Changes VPReplicateRecipe to extract the last lane from an unconditional,
uniform store instruction. collectLoopUniforms will also add stores to
the list of uniform instructions where Legal->isUniformMemOp is true.

setCostBasedWideningDecision now sets the widening decision for
all uniform memory ops to Scalarize, where previously GatherScatter
may have been chosen for scalable stores.

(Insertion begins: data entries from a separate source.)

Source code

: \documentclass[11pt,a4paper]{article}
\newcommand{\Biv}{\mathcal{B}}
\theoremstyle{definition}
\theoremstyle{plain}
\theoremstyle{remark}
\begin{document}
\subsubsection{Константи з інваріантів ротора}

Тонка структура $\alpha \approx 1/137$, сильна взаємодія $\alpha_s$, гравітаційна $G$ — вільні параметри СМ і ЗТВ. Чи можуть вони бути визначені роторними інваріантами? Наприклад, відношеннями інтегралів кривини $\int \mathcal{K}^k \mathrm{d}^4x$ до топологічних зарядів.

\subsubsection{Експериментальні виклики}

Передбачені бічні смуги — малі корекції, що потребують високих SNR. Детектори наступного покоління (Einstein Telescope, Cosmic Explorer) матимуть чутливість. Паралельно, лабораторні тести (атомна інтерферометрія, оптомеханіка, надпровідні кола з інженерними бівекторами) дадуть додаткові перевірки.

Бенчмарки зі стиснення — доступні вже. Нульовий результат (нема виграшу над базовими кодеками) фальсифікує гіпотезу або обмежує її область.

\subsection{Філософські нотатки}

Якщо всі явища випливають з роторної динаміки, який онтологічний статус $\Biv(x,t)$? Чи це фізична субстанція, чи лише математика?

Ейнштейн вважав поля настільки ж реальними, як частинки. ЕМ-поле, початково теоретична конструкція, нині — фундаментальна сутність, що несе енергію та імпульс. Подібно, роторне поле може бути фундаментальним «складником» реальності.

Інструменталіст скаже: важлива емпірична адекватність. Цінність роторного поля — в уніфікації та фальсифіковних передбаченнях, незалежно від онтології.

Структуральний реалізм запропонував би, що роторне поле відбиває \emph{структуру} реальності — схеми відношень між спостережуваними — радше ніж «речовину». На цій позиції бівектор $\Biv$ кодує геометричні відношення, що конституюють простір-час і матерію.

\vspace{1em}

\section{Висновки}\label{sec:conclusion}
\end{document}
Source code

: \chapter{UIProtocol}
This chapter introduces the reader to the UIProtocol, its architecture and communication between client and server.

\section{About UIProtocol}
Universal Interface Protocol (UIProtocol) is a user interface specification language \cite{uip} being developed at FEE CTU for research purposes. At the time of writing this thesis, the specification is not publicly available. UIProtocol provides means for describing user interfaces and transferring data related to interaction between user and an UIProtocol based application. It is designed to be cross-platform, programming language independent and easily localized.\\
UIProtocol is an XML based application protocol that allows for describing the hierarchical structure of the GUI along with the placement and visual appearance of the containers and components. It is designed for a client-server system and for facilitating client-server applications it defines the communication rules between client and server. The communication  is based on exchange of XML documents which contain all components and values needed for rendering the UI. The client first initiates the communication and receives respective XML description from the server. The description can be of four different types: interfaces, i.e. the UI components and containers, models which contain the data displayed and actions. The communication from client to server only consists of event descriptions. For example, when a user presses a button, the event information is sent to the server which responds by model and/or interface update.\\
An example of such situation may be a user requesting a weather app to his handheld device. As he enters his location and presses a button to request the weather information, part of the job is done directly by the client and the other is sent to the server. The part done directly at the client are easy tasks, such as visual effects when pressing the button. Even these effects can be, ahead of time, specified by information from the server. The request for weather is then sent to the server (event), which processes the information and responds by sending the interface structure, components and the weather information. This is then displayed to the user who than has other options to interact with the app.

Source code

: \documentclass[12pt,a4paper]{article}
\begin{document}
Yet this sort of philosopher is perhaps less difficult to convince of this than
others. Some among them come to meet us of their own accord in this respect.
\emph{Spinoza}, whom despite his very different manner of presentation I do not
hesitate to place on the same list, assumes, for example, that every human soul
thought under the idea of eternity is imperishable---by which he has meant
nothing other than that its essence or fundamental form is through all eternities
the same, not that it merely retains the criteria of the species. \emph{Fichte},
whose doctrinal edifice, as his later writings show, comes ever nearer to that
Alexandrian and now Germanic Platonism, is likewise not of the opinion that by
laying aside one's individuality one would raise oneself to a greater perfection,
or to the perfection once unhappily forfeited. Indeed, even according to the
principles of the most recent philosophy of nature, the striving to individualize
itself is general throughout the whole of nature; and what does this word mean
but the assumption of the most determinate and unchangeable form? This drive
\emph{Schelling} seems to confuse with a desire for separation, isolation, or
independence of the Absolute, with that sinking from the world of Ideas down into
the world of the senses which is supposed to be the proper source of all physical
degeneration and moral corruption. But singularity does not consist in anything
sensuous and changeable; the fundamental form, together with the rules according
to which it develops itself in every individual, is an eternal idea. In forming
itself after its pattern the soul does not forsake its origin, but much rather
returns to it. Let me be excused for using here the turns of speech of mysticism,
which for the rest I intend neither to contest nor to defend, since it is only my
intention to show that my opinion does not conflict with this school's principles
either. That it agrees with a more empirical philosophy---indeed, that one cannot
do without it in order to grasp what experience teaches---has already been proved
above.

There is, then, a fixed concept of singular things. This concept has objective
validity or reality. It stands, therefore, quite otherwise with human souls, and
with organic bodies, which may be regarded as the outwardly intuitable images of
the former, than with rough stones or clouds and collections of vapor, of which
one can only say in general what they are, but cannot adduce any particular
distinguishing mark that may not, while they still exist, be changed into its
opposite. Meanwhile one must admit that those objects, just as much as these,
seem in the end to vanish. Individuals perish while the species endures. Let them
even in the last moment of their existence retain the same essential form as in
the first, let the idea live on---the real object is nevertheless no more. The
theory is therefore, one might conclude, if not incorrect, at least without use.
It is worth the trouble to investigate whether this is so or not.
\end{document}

This fixes an assert ("Cannot yet scalarize uniform stores") in
setCostBasedWideningDecision when we have a loop containing a
uniform i1 store and a scalable VF, which we cannot create a scatter for.

Diff Detail

Event Timeline

kmclaughlin created this revision.Oct 28 2021, 8:27 AM
kmclaughlin requested review of this revision.Oct 28 2021, 8:27 AM
Herald added a project: Restricted Project. · View Herald TranscriptOct 28 2021, 8:27 AM
sdesmalen added inline comments.Oct 29 2021, 12:53 AM
llvm/lib/Transforms/Vectorize/LoopVectorize.cpp
7479–7480

This condition is always true, because it is enclosed by if (Legal->isUniformMemOp(I))

9821

This code needs a comment with rationale for extracting the last lane.

9822

While it is a concrete problem for scalable vectors, I don't think this is necessarily specific to scalable vectors and so we may want to do the same thing for fixed-width vectors. I'd expect other passes to remove the redundant scalar stores that are currently created, but it would be nice if those would not be generated in the first place.

9822

I would expect isScalarAfterVectorization to be set to true when the memory address is uniform and that to be used instead of '!IsUniform && isUniformMemOp(*I). Can you check whether this can be used instead?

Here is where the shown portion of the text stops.